RECORDED INFORMATION section start
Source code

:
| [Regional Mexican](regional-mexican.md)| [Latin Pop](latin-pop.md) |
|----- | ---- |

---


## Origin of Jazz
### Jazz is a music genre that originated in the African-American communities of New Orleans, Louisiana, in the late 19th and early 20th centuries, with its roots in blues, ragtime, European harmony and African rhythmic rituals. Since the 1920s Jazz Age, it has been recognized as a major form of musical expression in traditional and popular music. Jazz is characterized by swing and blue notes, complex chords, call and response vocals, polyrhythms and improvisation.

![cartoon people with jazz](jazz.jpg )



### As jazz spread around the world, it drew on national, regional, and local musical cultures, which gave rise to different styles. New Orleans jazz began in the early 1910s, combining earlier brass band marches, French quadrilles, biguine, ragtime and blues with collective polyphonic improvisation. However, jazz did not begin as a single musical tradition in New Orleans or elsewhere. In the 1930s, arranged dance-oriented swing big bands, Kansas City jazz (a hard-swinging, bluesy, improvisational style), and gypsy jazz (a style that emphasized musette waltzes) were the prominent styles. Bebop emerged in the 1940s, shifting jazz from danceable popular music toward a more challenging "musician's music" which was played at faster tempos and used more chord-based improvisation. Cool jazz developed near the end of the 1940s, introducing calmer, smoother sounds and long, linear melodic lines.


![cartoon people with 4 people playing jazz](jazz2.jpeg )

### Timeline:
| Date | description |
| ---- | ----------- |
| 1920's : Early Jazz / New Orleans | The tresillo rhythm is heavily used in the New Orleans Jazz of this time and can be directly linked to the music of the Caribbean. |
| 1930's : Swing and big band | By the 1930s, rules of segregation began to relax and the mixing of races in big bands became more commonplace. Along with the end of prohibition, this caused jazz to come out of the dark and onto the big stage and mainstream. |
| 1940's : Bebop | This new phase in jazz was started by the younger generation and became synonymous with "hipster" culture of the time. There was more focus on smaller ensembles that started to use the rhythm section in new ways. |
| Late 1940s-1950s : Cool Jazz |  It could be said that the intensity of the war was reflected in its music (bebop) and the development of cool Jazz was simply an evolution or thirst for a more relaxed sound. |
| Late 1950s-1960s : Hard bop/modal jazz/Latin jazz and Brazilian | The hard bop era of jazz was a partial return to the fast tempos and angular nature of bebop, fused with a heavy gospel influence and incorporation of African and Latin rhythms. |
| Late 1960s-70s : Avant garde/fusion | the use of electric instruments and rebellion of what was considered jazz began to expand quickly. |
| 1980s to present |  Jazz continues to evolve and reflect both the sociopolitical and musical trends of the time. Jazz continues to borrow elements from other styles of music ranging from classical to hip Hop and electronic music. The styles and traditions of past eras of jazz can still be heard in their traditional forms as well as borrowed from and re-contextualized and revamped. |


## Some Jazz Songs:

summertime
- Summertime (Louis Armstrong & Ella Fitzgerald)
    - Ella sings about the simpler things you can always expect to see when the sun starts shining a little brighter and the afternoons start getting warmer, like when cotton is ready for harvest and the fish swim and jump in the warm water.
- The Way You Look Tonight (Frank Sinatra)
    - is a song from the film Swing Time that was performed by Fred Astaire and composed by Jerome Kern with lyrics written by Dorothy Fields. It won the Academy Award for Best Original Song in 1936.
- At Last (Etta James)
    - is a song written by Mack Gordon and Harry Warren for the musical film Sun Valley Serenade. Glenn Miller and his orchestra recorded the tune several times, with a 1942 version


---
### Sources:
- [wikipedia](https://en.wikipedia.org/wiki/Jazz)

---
RECORDED INFORMATION section end
**WORK REQUEST**
Nothing but the lines with "Ella" should be returned, copied from the entries above.

**RESULT OF THIS EXERCISE**
- Summertime (Louis Armstrong & Ella Fitzgerald)
    - Ella sings about the simpler things you can always expect to see when the sun starts shining a little brighter and the afternoons start getting warmer, like when cotton is ready for harvest and the fish swim and jump in the warm water.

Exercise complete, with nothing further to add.